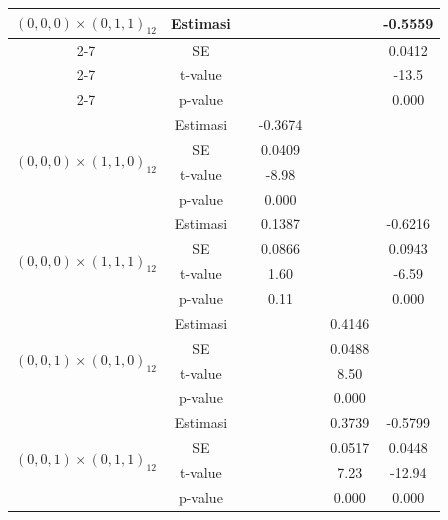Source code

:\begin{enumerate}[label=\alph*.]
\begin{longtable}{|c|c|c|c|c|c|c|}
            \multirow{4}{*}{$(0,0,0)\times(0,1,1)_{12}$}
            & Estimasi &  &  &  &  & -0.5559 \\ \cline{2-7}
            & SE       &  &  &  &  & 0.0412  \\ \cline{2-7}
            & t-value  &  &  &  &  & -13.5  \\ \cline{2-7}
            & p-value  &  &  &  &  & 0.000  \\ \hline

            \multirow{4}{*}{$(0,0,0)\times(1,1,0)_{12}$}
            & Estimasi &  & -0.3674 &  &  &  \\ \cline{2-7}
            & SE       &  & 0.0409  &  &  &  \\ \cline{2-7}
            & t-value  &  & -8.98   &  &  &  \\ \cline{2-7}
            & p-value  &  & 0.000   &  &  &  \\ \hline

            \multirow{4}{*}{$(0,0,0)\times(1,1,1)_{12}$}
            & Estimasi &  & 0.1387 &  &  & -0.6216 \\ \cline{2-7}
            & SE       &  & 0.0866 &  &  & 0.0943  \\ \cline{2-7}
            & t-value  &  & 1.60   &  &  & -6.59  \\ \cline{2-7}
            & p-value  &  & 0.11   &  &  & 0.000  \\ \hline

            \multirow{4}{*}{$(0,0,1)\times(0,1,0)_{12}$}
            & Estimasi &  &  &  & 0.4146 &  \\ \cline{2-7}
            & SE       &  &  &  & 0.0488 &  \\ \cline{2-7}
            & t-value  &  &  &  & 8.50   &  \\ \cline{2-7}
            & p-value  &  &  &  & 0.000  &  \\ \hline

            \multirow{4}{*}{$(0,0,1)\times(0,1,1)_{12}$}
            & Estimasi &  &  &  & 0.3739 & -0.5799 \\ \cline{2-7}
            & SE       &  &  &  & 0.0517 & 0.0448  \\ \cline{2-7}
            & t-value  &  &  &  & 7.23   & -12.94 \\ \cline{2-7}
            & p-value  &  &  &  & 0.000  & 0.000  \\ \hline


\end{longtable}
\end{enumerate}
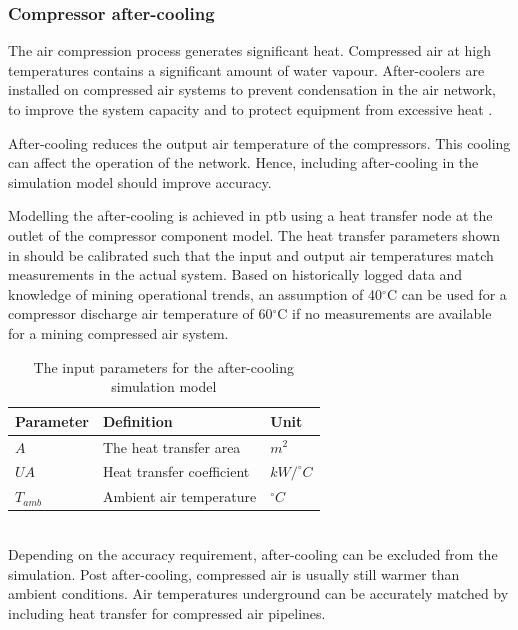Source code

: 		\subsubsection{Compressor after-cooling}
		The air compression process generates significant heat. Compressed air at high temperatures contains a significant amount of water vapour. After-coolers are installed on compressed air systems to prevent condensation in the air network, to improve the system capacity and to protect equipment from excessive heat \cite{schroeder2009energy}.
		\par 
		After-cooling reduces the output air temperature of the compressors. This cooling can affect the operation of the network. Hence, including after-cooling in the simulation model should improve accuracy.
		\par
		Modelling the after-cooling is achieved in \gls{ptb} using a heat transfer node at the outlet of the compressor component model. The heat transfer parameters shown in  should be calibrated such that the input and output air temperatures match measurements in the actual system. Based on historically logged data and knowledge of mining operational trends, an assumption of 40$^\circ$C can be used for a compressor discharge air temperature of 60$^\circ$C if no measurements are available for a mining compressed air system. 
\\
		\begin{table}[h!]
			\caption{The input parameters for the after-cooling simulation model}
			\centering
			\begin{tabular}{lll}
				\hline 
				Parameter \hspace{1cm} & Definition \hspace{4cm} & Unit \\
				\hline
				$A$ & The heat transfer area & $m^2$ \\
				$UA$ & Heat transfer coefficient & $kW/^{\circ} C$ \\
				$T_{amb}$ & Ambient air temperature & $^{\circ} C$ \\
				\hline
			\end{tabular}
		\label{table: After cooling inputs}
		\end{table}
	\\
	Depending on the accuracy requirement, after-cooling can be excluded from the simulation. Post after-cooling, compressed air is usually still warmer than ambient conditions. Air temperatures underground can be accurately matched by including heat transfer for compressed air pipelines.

########################################

For each line above that includes the word "circ", make a copy of that line.

		Modelling the after-cooling is achieved in \gls{ptb} using a heat transfer node at the outlet of the compressor component model. The heat transfer parameters shown in  should be calibrated such that the input and output air temperatures match measurements in the actual system. Based on historically logged data and knowledge of mining operational trends, an assumption of 40$^\circ$C can be used for a compressor discharge air temperature of 60$^\circ$C if no measurements are available for a mining compressed air system. 
				$UA$ & Heat transfer coefficient & $kW/^{\circ} C$ \\
				$T_{amb}$ & Ambient air temperature & $^{\circ} C$ \\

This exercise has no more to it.